Another set of influencers well placed to help and lead young people to make the best choice are teachers and career guidance counsellors. I group them together because I believe that an inspiring teacher who is passionate about his or her own subject can be a real source of influence for young students. This is especially so where the subject is linked to real-life experience, such as the science subjects.

However, unfortunately, not all teachers or career guidance counsellors are inspirational, and as a parent whose children both struggled to make career choices, I was not impressed with too-little, too-late guidance I witnessed first hand. As a product of an inadequate service in the past, I was disappointed to realise that little had progressed in the intervening 20 years and more.

Need for an upgrade

There are, I believe, a number of reasons for this.

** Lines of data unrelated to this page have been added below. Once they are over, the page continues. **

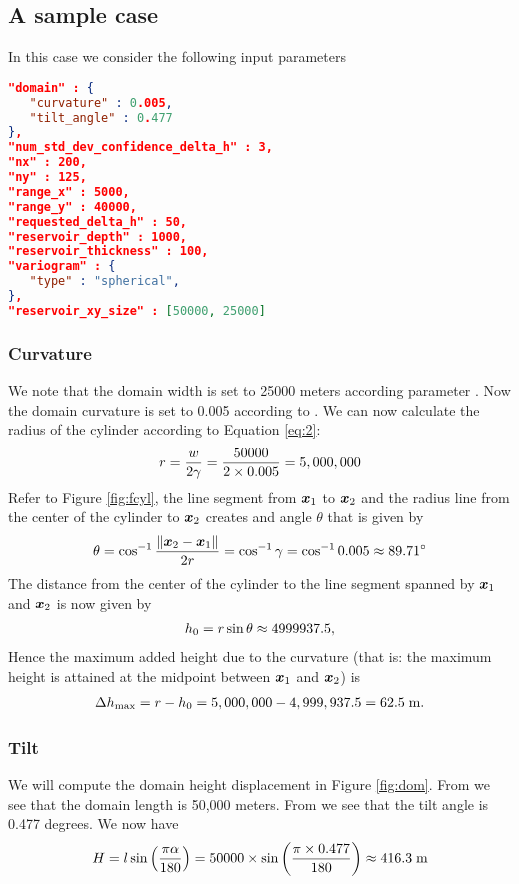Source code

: \documentclass[11pt,a4paper]{amsart}
\begin{document}
\subsection{A sample case}
In this case we consider the following input parameters
\begin{lstlisting}[language=json,firstnumber=1]
"domain" : {
   "curvature" : 0.005,
   "tilt_angle" : 0.477
},
"num_std_dev_confidence_delta_h" : 3,
"nx" : 200,
"ny" : 125,
"range_x" : 5000,
"range_y" : 40000,
"requested_delta_h" : 50,
"reservoir_depth" : 1000,
"reservoir_thickness" : 100,
"variogram" : {
   "type" : "spherical",
},
"reservoir_xy_size" : [50000, 25000]
\end{lstlisting}
\subsubsection{Curvature}
We note that the domain width \domainWidth{} is set to 25000 meters according
parameter . Now the domain curvature
\domainCurvature{} is set to 0.005 according to
. We can now calculate the radius of the
cylinder according to Equation \eqref{eq:2}:
\begin{align}
  \label{eq:5}
  r = \frac{w}{2\gamma} = 
   \frac{50000}{2\times 0.005} = 5,000,000
\end{align}
Refer to Figure \ref{fig:fcyl}, the line segment from $\boldsymbol{x}_1$ to
$\boldsymbol{x}_2$ and the radius line from the 
center of the cylinder to $\boldsymbol{x}_2$ creates and angle $\theta$ that is given
by
\begin{align}
  \label{eq:6}
  \theta = \cos^{-1} \frac{\|\boldsymbol{x}_2 - \boldsymbol{x}_1\|}{2r} = \cos^{-1}
  \gamma = \cos^{-1} 0.005 \approx 89.71^{\circ}
\end{align}
The distance from the center of the cylinder to the line segment spanned by
$\boldsymbol{x}_1$ and $\boldsymbol{x}_2$ is now given by
\begin{align}
  \label{eq:7}
  h_0 = r \sin \theta \approx 4999937.5,
\end{align}
Hence the maximum added height due to the curvature (that is: the maximum
height is attained at the midpoint
between $\boldsymbol{x}_1$ and $\boldsymbol{x}_2$) is
\begin{align}
  \label{eq:9}
  \Delta h_{\text{max}} = r - h_0 = 5,000,000 - 4,999,937.5 =
  62.5 \;\text{m}.
\end{align}
\subsubsection{Tilt}
We will compute the domain height displacement \domainAngleHeight{} in
 Figure \ref{fig:dom}. From  we see that the
 domain length \domainLength{} is 50,000 meters. From
  we see that the tilt angle \tiltAngle{} is
 0.477 degrees. We now have 
\begin{align}
  \label{eq:4}
  H = l \sin
  \left(
  \frac{\pi\alpha}{180}
  \right) = 50000 \times \sin 
  \left(
  \frac{\pi \times 0.477}{180}
  \right) \approx 416.3 \; \text{m} 
\end{align}
\end{document}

The career guidance services are vastly under-resourced, with a ratio in some cases of one counsellor for up to 500 students. Up to quite recently, most counsellors did not have a computer or access to computer programmes with career-specific information. The development of career-related, tailor-made software is of paramount importance, as is the training of guidance counsellors who can direct their students into careers best suited to their talents and abilities.

This also requires that guidance counsellors source the latest education and training information available for students and establish links with industry.

Yes, Ireland does have a well-educated workforce and the Department of Education and Science is to be complimented on its proactive strategy to ensure Ireland is aware and responds to the needs of the labour market. Our universities and especially our institutes of technology are working closely with industry to ensure the relevance and availability of degrees and certificates for our future needs. But are our students being made aware of these developments?

Many companies are now looking to eastern Europe and Asia to find the skills required for this new e-business world. Will Ireland lose its competitive advantage and be left behind by countries once perceived as less developed than ourselves? It would be a great tragedy if, having attracted the top blue-chip technology companies into Ireland because of the availability of educated and suitably skilled workers, we were to discover that the skills needed and being offered in the marketplace were not the skills being acquired by our students.

A career-guidance service must be in touch with the labour market to ensure students are informed and assisted in making the correct choices for them. Career choice should not be a case of hit and miss; it should be the result of a well-informed decision based on the talents, interests and potential of each student.

Una Halligan is public affairs manager at Hewlett-Packard.